_WHAT THE EXERCISE ASKS_
For the data that follows, state how many lines hold the string "mathbb", giving the number by itself.

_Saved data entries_
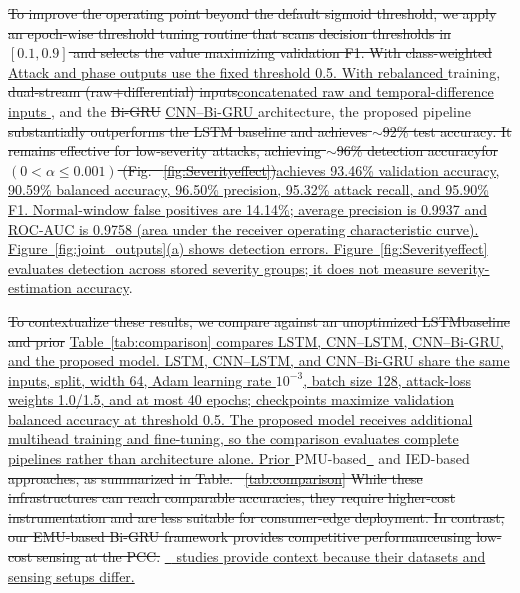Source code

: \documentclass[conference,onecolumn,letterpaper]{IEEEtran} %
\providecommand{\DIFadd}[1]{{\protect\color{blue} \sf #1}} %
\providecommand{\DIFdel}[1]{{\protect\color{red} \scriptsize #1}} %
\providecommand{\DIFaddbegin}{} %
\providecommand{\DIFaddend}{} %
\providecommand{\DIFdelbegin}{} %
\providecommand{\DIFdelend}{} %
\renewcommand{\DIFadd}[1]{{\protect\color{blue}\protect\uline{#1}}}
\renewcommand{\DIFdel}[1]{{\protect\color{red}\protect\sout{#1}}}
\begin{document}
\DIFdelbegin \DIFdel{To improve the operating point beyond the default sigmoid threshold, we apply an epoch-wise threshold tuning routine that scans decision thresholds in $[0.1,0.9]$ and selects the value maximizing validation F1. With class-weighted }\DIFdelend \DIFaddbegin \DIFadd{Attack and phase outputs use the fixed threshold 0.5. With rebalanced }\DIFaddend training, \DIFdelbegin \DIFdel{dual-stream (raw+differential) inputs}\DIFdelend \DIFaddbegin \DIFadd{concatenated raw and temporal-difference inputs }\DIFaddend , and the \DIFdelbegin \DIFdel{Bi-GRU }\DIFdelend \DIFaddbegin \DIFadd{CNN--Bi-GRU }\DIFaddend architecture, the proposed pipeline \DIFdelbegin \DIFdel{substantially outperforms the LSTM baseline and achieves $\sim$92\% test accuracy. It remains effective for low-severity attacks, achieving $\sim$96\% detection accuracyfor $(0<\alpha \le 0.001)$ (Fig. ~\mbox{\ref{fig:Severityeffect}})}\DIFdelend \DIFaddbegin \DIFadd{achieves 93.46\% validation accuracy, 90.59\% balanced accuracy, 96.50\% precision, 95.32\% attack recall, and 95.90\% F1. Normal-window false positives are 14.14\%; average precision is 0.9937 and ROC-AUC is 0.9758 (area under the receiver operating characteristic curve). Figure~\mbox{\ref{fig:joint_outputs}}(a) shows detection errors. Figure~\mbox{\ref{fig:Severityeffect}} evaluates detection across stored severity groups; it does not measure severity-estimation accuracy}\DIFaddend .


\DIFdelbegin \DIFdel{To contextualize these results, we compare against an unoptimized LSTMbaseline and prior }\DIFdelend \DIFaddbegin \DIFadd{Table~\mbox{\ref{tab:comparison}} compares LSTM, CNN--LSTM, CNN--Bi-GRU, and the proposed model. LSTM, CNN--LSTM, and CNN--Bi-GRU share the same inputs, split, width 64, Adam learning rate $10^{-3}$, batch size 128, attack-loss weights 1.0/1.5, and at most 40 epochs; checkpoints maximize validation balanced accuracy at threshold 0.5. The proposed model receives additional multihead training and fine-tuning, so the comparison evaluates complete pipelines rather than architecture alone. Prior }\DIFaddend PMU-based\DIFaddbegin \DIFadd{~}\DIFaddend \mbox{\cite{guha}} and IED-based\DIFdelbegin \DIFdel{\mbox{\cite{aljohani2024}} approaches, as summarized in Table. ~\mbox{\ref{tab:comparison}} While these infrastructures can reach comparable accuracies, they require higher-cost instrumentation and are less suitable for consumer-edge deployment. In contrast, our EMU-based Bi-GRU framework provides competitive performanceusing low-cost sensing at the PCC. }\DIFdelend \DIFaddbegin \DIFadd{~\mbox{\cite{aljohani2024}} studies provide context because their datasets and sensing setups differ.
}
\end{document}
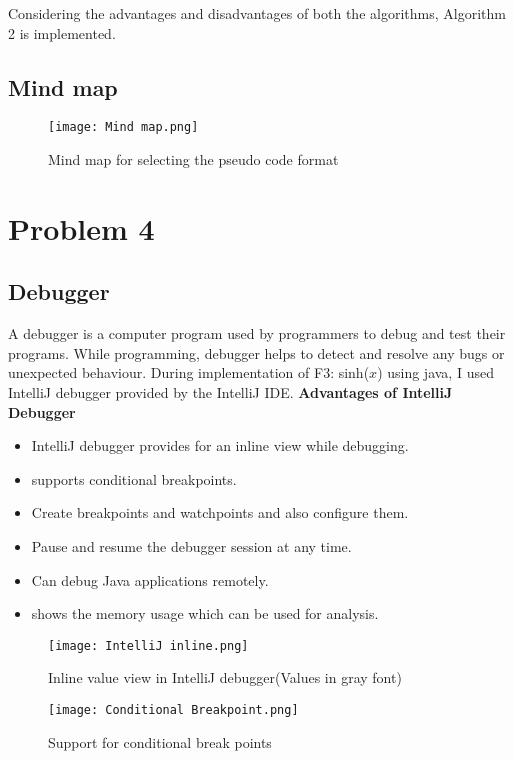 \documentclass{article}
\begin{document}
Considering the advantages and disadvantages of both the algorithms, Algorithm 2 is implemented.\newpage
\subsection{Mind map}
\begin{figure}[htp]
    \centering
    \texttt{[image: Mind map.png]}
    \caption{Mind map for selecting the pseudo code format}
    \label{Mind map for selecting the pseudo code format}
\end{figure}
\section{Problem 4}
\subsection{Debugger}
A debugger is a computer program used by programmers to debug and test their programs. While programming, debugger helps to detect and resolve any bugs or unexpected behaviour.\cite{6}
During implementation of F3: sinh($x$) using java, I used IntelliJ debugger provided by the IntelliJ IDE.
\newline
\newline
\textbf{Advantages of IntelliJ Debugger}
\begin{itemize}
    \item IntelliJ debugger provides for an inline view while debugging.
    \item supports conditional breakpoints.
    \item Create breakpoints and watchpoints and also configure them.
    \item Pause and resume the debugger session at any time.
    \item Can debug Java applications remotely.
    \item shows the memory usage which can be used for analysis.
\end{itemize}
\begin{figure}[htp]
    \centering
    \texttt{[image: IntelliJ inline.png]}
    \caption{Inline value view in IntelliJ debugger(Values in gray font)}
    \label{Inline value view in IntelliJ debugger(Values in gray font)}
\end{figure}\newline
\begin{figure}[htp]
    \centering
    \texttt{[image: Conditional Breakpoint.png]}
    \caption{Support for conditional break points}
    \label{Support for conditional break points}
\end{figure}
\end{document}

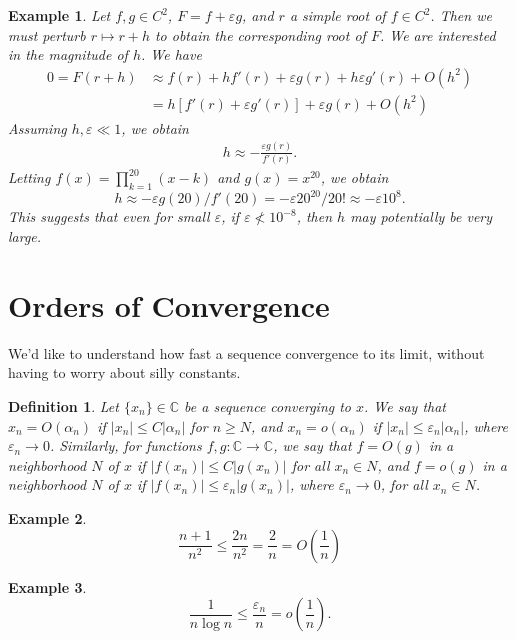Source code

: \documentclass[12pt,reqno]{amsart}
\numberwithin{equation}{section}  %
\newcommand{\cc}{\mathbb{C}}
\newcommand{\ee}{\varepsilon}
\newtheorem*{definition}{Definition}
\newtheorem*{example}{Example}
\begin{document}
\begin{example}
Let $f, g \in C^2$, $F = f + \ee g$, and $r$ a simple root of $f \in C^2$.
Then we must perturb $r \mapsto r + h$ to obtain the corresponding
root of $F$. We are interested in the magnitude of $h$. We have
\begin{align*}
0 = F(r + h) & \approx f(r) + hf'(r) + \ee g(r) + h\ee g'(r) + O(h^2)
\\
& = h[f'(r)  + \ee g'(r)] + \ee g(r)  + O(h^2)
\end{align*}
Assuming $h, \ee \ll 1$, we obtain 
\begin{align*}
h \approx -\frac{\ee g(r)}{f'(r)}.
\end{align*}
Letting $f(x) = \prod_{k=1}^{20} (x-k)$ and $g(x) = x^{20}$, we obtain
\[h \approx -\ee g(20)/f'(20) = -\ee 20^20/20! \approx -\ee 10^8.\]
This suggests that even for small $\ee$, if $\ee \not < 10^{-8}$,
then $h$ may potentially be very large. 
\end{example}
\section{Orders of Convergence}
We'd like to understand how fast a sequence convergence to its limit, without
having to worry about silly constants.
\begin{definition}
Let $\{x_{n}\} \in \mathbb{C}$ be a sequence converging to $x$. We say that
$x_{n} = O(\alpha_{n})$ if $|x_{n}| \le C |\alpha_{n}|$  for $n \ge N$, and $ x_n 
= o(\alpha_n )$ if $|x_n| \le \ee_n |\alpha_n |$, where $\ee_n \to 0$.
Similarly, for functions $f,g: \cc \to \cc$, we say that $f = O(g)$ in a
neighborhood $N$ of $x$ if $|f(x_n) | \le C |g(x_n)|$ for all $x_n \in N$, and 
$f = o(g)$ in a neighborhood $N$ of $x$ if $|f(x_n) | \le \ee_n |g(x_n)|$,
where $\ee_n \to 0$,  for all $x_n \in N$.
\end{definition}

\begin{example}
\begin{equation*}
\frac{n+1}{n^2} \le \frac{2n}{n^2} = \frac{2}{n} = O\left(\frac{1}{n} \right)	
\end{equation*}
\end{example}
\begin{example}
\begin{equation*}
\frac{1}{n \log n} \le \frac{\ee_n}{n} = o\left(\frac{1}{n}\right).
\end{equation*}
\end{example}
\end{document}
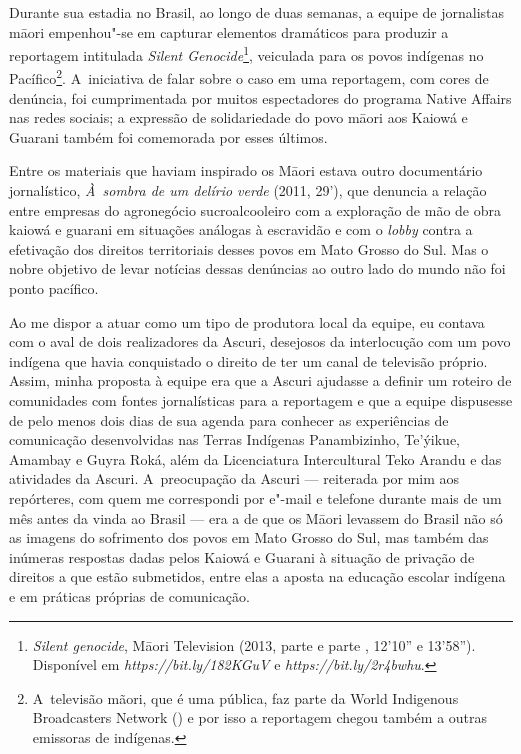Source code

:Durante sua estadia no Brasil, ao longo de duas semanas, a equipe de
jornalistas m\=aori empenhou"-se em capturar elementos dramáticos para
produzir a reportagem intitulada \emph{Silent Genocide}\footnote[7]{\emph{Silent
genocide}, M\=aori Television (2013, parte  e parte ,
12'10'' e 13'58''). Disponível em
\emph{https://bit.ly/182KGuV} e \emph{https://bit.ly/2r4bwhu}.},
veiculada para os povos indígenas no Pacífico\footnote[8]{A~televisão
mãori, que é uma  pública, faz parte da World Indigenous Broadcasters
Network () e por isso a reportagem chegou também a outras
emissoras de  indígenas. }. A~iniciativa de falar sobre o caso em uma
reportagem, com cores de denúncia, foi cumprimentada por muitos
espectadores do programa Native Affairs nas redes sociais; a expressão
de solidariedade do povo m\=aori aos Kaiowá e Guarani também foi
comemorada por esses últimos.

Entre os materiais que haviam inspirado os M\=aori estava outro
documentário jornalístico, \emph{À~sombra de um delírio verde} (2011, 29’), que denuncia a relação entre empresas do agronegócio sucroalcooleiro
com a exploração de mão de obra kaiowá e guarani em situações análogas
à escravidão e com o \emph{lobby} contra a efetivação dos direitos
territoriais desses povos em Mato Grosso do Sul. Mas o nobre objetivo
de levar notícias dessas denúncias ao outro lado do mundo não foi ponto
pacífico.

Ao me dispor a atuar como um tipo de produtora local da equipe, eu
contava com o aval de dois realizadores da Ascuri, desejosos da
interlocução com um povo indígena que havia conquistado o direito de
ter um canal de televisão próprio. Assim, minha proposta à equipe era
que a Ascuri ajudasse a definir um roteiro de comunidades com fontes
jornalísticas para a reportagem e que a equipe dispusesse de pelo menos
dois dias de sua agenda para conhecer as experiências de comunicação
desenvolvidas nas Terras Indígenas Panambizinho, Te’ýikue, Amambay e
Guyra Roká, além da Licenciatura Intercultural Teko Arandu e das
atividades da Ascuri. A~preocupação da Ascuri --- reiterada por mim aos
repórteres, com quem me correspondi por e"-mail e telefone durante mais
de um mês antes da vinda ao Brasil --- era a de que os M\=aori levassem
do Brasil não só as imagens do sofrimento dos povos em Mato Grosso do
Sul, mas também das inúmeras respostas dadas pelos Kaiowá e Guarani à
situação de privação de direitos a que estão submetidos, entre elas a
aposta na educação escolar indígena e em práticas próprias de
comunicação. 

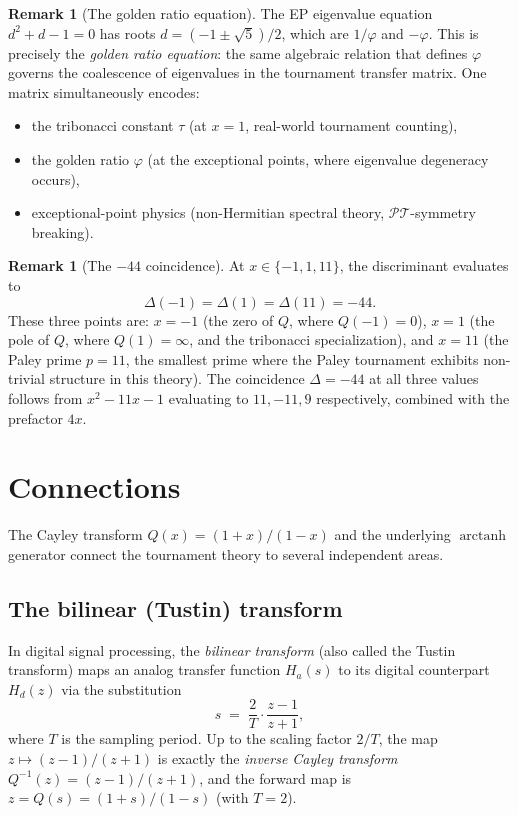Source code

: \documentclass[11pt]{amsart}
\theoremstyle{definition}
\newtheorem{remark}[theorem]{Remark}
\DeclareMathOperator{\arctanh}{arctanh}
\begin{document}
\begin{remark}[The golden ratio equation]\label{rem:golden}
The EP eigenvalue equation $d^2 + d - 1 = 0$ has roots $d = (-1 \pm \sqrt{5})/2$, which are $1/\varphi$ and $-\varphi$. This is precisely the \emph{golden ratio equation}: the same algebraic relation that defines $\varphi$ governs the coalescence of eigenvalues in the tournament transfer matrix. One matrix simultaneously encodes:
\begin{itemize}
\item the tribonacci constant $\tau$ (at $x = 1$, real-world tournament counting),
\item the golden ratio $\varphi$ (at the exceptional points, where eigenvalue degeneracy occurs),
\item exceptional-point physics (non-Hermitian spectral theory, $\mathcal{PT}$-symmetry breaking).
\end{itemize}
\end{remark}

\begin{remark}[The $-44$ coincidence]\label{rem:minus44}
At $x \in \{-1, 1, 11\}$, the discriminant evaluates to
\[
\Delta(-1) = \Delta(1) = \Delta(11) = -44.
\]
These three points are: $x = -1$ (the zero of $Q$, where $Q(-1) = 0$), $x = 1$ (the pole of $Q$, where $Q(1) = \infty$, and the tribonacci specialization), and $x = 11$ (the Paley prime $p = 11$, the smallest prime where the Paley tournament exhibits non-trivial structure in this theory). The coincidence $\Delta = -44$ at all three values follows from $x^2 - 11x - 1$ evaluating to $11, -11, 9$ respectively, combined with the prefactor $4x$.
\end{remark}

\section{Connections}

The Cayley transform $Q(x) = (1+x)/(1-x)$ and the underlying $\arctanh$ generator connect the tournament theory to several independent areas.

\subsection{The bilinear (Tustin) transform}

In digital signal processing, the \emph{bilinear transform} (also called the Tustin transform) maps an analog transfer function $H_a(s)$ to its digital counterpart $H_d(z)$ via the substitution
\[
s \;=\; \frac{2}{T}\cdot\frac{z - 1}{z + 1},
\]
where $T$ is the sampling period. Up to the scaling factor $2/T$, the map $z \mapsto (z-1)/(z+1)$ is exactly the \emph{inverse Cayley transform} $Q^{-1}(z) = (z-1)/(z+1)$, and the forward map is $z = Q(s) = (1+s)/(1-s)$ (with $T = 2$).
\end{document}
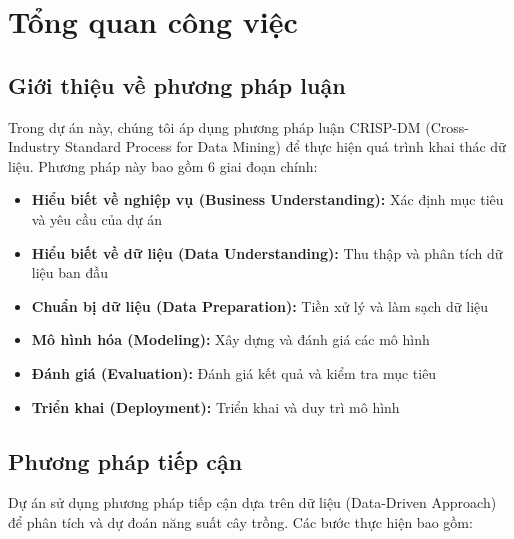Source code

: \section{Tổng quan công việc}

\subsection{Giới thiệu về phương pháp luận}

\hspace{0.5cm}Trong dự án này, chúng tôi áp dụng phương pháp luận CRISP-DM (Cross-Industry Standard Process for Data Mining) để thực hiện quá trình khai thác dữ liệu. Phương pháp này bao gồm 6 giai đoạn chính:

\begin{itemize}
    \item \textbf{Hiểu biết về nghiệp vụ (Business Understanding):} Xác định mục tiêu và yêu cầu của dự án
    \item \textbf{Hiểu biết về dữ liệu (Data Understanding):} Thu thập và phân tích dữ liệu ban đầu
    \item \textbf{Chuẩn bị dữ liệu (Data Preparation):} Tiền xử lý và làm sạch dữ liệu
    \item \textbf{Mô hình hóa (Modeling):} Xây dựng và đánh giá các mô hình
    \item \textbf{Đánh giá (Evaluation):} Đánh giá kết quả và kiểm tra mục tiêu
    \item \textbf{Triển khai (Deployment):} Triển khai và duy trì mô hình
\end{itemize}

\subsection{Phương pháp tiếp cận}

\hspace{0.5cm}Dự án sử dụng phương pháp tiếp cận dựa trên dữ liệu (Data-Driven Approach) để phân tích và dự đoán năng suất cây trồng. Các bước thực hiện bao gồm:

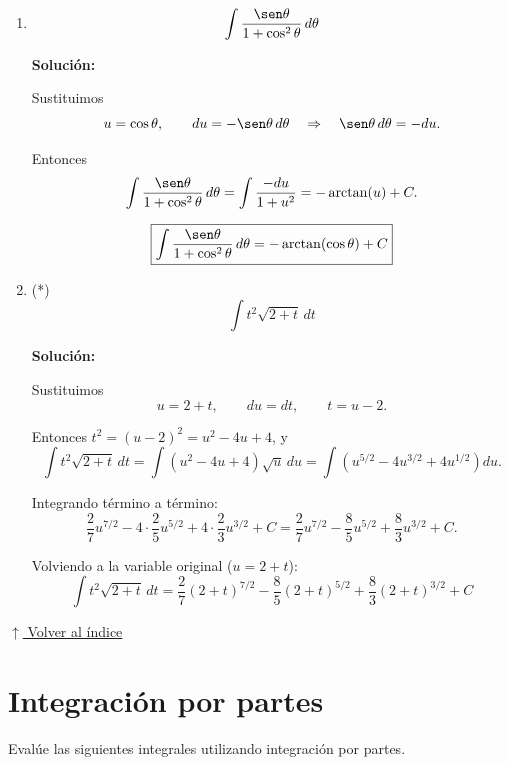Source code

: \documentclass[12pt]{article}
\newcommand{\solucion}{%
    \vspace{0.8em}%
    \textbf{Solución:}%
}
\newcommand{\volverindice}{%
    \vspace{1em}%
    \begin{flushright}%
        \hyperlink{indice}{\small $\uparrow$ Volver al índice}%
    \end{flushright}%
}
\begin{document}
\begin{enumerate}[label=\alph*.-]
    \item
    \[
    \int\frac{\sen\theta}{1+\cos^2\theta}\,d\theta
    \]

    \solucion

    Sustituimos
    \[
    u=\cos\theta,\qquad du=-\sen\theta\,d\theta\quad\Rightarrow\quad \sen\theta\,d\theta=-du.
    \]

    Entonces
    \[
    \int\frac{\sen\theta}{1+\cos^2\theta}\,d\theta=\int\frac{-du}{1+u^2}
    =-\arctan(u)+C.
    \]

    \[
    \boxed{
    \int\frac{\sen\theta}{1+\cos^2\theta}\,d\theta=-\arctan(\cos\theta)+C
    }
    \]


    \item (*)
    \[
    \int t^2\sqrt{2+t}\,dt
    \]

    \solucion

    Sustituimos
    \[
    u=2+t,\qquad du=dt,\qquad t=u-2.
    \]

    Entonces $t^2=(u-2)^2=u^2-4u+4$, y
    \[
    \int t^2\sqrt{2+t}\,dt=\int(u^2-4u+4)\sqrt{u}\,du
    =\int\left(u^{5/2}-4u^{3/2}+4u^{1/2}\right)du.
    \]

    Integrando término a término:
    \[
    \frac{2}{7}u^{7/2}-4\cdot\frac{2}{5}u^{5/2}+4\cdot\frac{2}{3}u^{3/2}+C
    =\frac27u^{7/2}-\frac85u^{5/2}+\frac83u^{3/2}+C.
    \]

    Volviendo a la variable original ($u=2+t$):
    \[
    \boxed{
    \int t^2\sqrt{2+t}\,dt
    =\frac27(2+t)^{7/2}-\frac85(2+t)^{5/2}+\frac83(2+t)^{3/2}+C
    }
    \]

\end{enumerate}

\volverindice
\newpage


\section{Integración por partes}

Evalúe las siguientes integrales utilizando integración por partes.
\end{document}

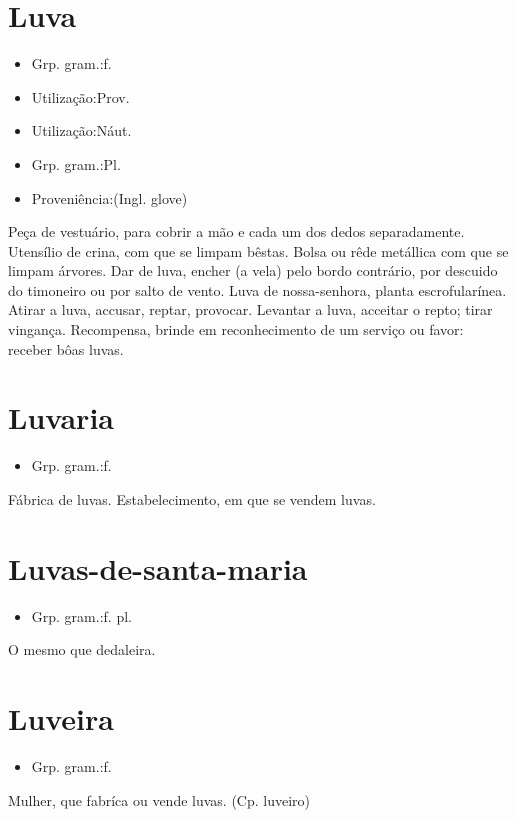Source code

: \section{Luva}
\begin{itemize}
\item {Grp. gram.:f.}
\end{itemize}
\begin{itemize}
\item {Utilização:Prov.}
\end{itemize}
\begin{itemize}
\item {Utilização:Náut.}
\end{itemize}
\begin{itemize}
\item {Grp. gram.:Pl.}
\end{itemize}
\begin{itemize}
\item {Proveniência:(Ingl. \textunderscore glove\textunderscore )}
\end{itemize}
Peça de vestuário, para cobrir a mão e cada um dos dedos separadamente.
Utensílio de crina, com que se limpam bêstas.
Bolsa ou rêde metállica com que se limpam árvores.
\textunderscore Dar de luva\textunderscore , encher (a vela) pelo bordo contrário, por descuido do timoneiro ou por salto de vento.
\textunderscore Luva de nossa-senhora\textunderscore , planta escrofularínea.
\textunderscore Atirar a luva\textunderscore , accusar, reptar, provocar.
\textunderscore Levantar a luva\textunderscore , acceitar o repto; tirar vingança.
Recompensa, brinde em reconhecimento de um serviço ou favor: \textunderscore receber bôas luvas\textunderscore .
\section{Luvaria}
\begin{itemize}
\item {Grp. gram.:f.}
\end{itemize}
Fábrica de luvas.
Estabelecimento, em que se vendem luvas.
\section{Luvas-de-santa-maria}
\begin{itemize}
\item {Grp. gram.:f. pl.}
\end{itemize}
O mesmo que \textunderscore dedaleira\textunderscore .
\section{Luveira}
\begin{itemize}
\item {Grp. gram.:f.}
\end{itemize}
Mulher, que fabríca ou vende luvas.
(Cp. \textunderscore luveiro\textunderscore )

_RESPONSE AREA_
2